== Data listing
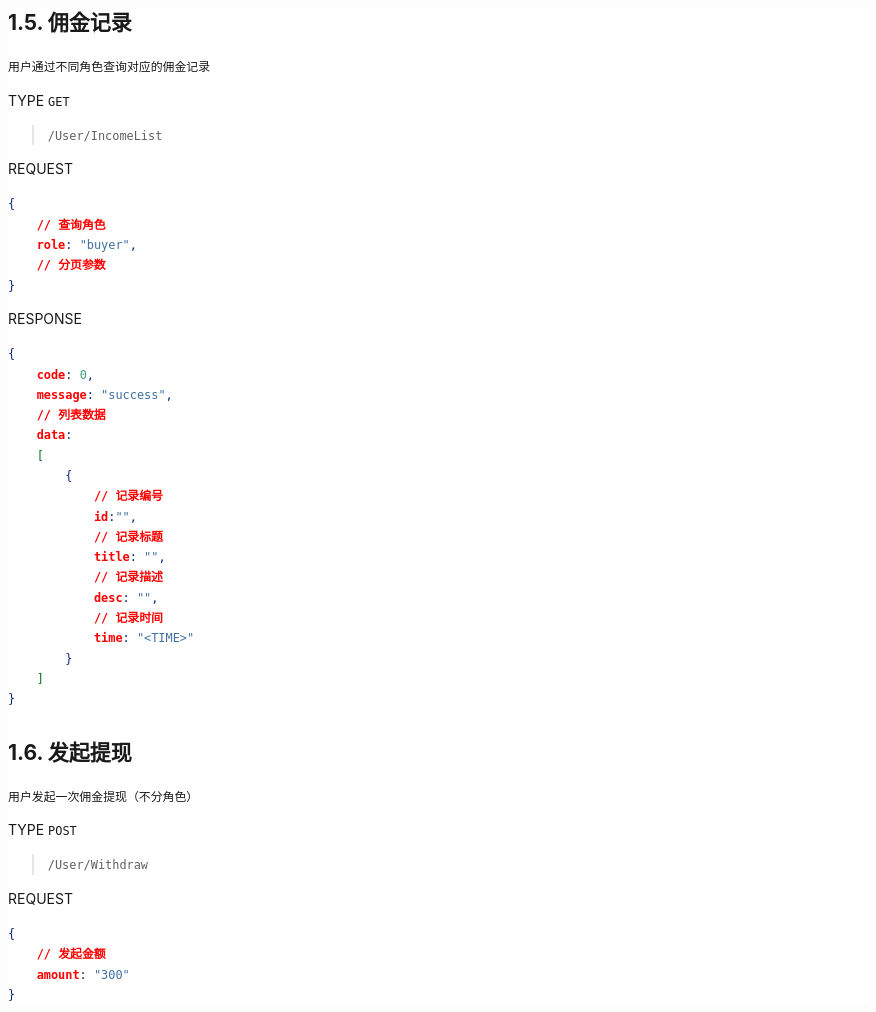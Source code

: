 ## 1.5. 佣金记录

    用户通过不同角色查询对应的佣金记录

TYPE `GET`

> `/User/IncomeList`

REQUEST

```JSON
{
    // 查询角色
    role: "buyer",
    // 分页参数
}
```

RESPONSE

```JSON
{
    code: 0,
    message: "success",
    // 列表数据
    data:
    [
        {
            // 记录编号
            id:"",
            // 记录标题
            title: "",
            // 记录描述
            desc: "",
            // 记录时间
            time: "<TIME>"
        }
    ]
}
```

## 1.6. 发起提现

    用户发起一次佣金提现（不分角色）

TYPE `POST`

> `/User/Withdraw`

REQUEST

```JSON
{
    // 发起金额
    amount: "300"
}
```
====
What you will do:
The answer must be the whole listing, word for word, with no pictures in it. Please write it out.

Finished exercise:
Source code

: ## 1.5. 佣金记录

    用户通过不同角色查询对应的佣金记录

TYPE `GET`

> `/User/IncomeList`

REQUEST

```JSON
{
    // 查询角色
    role: "buyer",
    // 分页参数
}
```

RESPONSE

```JSON
{
    code: 0,
    message: "success",
    // 列表数据
    data:
    [
        {
            // 记录编号
            id:"",
            // 记录标题
            title: "",
            // 记录描述
            desc: "",
            // 记录时间
            time: "<TIME>"
        }
    ]
}
```

## 1.6. 发起提现

    用户发起一次佣金提现（不分角色）

TYPE `POST`

> `/User/Withdraw`

REQUEST

```JSON
{
    // 发起金额
    amount: "300"
}
```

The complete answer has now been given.